**Exercise instructions**
Go through the entries below and copy each line containing the word "Current".

Dataset entries:
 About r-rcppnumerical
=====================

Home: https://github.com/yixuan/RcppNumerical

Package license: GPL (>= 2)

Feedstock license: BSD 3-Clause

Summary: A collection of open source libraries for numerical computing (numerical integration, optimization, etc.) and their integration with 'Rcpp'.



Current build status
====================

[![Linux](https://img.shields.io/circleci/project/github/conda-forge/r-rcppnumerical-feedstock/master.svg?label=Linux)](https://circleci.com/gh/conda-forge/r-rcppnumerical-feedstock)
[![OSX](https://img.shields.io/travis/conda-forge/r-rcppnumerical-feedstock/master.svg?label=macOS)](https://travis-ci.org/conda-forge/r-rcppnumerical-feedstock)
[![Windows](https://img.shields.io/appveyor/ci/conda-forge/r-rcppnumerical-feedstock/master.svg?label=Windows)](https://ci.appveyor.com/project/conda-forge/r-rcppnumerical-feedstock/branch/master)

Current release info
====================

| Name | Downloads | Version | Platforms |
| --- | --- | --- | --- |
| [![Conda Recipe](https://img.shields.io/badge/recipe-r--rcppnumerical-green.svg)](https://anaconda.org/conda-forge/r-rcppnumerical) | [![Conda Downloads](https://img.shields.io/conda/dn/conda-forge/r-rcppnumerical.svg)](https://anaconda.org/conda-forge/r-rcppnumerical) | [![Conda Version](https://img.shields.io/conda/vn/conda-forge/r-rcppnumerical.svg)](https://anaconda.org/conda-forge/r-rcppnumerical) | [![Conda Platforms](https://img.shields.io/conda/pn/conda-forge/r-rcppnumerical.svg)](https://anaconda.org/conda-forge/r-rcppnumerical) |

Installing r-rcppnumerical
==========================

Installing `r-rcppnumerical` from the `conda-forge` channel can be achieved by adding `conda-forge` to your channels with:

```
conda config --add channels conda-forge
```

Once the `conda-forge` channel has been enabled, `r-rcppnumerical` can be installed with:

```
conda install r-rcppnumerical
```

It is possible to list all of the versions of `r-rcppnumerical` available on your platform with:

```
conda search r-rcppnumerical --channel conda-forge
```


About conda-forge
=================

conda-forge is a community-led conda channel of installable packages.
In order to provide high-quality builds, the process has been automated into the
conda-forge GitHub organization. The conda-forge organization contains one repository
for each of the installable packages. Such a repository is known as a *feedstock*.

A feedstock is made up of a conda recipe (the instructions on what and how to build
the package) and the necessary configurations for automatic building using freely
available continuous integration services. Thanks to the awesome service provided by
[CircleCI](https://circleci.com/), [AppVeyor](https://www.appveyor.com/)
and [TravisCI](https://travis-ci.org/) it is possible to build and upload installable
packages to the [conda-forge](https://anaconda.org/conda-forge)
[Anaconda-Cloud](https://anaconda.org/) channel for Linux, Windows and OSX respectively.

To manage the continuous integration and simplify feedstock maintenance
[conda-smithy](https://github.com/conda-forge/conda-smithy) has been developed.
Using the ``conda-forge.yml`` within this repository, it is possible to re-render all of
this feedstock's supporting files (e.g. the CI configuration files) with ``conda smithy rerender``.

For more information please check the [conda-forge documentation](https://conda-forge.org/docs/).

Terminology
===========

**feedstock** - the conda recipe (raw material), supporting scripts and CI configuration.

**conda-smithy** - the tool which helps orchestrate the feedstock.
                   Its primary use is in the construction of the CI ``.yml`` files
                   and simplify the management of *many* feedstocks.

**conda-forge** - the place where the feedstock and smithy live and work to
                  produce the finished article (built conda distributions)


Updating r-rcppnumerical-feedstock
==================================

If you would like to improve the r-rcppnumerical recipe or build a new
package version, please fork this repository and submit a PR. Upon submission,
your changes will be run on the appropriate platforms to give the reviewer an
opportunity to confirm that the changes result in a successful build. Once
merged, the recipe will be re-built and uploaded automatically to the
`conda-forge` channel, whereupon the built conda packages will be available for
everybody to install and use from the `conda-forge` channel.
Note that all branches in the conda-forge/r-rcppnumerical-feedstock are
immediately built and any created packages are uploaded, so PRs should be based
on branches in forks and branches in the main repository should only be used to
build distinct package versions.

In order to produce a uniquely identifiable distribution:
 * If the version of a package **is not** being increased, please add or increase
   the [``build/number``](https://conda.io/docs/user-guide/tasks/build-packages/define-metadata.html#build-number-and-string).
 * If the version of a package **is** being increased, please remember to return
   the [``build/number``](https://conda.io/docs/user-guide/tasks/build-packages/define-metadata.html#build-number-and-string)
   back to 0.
---
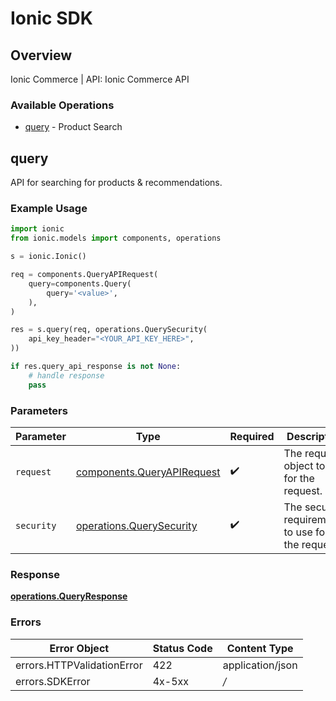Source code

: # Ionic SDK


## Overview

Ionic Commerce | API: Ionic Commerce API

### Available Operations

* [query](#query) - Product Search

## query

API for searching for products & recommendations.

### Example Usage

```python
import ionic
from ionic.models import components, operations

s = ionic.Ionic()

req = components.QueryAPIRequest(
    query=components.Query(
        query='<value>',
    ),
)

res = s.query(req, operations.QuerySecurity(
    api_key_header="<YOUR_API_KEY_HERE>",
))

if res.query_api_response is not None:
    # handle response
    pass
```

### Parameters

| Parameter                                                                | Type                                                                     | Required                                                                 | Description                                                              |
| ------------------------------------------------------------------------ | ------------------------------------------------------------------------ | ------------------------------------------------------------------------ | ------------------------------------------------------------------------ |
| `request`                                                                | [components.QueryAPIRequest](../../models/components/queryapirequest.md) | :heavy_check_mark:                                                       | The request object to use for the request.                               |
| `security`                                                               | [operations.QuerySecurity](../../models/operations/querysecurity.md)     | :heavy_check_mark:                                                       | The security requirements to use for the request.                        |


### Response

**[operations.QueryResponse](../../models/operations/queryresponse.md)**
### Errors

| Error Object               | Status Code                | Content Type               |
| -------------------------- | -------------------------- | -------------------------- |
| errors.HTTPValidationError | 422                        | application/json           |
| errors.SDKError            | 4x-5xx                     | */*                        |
* * *
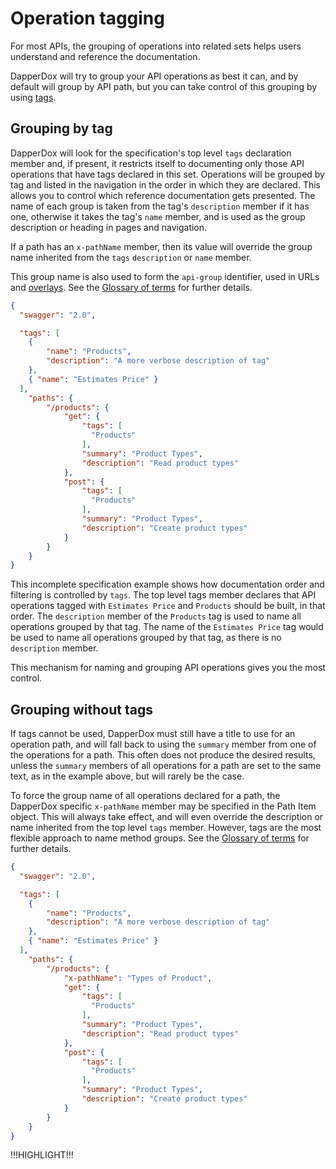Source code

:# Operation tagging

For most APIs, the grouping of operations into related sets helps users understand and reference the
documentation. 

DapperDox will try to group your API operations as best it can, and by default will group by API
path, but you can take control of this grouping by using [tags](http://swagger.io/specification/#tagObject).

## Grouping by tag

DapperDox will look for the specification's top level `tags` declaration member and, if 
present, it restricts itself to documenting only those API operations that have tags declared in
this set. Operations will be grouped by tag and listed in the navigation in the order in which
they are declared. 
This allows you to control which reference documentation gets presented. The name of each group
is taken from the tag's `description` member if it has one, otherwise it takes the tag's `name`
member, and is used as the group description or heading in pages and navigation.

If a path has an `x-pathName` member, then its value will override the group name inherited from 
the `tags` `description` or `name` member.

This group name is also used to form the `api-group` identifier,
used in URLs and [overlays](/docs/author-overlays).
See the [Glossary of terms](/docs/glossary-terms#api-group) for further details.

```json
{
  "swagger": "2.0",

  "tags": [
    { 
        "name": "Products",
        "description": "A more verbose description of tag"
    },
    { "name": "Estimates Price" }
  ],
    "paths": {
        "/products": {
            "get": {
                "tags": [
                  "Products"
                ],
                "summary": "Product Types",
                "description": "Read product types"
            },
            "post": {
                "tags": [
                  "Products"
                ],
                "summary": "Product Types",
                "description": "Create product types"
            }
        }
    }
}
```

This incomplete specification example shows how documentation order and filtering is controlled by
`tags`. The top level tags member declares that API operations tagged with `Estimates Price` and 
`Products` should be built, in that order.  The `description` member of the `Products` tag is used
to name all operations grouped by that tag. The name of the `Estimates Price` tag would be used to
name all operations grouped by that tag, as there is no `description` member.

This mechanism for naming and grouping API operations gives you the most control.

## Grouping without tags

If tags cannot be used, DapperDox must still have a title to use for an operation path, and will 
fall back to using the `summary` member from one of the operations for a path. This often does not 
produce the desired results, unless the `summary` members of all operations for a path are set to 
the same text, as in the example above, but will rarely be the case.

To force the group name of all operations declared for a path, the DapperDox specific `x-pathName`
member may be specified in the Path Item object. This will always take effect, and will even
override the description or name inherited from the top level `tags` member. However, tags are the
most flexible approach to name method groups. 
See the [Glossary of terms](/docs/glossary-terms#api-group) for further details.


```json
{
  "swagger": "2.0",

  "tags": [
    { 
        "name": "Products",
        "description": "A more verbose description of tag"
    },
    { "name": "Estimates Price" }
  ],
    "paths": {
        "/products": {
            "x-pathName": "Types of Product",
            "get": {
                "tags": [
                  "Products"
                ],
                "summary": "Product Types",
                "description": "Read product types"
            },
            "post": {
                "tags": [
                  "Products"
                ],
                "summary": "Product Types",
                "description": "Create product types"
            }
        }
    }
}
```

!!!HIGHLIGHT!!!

**Exercise response**
Current build status
Current release info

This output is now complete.